Na opinião de Simão Souindoula, o livro surge das imparáveis iniciativas registadas na sequência da promulgação, em 2003, da lei de ruptura, que tornou obrigatório o ensino da evolução histórica e das realidades culturais africanas e afro-brasileiras nas escolas brasileiras. “O manual é articulado numa sucessão cronológica, em quatro grandes capítulos que apresentam, respectivamente, ‘As Sociedades africanas’, ‘O tráfico de escravos’ e ‘Os africanos no Brasil’ e ‘A cultura afro-brasileira'”, disse o historiador.

No livro encontram-se à volta de 30 desenvolvimentos, sínteses, acompanhadas de inteligentes exercícios pedagógicos, sobre vários povos e formações políticas de África, como o actual território angolano, os Reinos do Congo, Loango, Andongo, Libolo, Luba e Lunda.

O historiador disse que a autora inicia a sua obra com a famosa tirada poética de Agostinho Neto: “Aspiração”. “Ela escolheu bem, voluntariamente, esta peça que contém bantuismos, bem dicionarizados no português do Brasil, como: congo, batuque, quissanje, marimba e sanzalas”, disse

Referiu que a pedagoga leva o leitor a fixar dezenas de expressões linguísticas, religiosas ou artísticas, como a umbanda, cuja ligação em kimbundu e umbundu é similar, e em kikongo kimbanda.

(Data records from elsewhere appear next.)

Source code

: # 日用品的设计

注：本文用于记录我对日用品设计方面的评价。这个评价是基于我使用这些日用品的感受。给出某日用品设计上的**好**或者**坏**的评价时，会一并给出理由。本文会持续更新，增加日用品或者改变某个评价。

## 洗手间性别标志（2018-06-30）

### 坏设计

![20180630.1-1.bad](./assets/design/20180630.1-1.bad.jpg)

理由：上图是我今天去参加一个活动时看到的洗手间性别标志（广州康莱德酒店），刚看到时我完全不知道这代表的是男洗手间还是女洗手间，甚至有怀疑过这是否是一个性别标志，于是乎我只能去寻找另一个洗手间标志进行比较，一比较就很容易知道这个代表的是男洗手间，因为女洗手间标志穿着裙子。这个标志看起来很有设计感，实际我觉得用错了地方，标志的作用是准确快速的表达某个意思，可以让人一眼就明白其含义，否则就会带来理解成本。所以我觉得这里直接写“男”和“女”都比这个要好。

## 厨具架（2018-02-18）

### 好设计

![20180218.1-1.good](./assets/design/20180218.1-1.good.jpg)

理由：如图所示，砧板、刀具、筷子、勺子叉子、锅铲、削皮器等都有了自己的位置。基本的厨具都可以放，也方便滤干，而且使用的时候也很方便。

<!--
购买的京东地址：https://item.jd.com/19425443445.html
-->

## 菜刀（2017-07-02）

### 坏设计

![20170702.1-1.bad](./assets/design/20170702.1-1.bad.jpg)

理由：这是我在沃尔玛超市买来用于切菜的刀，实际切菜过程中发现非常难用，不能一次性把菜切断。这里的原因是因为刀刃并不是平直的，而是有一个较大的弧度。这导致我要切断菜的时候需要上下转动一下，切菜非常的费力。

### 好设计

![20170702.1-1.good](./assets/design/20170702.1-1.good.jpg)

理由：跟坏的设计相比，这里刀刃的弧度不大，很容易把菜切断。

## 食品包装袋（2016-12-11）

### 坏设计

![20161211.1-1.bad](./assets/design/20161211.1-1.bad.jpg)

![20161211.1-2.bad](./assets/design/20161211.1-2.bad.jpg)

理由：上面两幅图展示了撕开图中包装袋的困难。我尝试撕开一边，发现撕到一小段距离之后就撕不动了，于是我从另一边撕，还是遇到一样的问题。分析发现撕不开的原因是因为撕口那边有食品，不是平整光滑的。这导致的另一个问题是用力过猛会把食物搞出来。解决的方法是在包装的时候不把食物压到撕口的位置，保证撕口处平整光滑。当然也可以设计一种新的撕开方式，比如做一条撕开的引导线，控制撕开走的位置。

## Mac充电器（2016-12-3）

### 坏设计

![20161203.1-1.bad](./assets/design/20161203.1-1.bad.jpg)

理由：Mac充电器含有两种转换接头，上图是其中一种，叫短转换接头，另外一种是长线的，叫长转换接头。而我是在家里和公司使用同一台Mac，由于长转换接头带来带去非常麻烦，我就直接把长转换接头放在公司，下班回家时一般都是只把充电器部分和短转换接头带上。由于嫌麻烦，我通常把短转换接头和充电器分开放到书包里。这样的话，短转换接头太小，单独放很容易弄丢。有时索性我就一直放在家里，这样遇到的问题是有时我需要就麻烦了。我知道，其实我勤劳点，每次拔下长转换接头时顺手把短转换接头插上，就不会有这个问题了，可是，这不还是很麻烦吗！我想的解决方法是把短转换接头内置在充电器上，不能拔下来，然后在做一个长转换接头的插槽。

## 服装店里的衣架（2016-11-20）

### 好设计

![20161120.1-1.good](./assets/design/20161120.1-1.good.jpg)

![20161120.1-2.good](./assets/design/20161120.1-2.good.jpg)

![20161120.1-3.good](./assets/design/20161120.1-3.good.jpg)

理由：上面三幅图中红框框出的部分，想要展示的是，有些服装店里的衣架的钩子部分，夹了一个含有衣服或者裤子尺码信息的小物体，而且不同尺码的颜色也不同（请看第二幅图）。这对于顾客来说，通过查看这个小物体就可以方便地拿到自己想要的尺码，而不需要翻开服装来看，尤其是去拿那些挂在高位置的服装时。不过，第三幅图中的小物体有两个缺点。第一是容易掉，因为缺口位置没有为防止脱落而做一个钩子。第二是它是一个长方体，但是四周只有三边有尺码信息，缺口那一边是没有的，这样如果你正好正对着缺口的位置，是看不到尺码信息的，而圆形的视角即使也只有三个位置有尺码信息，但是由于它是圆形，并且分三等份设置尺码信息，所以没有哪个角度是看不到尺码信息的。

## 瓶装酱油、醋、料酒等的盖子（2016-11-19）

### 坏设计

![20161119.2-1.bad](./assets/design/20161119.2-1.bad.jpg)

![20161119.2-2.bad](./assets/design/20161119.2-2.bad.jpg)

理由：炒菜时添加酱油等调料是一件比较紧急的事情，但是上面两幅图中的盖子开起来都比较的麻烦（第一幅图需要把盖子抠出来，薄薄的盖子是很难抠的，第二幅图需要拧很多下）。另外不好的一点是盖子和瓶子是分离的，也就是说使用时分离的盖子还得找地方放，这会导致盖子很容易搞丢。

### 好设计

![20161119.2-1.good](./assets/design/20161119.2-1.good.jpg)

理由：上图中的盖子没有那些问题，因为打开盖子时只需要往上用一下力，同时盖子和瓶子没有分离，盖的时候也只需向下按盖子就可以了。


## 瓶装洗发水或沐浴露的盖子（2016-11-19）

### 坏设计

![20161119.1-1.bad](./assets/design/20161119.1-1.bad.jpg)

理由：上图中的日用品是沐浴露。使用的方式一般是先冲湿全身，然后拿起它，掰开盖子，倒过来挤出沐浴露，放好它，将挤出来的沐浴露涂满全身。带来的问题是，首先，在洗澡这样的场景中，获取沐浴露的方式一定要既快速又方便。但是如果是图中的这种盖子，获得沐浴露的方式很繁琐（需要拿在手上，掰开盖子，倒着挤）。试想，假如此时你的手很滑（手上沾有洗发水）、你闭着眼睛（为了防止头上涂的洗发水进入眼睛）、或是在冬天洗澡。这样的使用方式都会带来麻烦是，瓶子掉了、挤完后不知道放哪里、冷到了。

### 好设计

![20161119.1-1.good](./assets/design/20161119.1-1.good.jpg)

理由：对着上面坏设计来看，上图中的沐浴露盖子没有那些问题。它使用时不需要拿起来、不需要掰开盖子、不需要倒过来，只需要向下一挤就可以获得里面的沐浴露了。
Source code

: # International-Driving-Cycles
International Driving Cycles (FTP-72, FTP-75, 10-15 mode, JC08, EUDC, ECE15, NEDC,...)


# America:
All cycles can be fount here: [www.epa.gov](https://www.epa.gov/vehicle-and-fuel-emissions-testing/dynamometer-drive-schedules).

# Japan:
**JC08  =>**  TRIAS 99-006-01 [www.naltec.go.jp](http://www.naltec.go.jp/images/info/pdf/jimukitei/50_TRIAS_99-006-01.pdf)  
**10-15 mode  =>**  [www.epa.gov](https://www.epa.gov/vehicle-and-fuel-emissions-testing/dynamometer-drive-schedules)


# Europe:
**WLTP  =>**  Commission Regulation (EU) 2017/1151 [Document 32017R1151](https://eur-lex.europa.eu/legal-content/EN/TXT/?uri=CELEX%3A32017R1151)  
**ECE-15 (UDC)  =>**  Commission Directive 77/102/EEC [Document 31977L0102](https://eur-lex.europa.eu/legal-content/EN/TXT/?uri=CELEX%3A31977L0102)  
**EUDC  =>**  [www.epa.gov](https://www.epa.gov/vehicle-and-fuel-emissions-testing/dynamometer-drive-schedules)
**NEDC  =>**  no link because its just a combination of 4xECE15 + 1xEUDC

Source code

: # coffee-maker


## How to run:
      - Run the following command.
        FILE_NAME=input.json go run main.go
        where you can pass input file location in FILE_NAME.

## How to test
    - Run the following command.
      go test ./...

De acordo com o historiador, o livro “Historia e cultura afro-brasileira” prova, uma vez mais, a força de intersecção das manifestações linguísticas e antropológicas angolanas, no Brasil. “A obra confirma que uma substancial parte do famoso alento brasileiro partiu do Quadrilátero, e que as duas nações atlânticas estão vocacionadas para manter laços de estreita fraternidade”, disse o historiador angolano.

Conferência sobre São Tomé

O historiador Simão Souindoula profere hoje, às 18 horas, na sede da União dos Escritores Angolanos (UEA), uma conferência sobre o tema “Angolares iniciaram no século XVI insurreições autonomistas de São Tomé”, inserido na “Maka à quarta-feira”.

Esta é a primeira conferência realizada pelo projecto este ano e enquadra-se nos festejos do 4 de Fevereiro, Dia do Início da Luta Armada de Libertação Nacional, numa realização conjunta da União dos Escritores Angolanos e do Triangulo Turístico e Histórico-Cultural Kanawa Mussulo.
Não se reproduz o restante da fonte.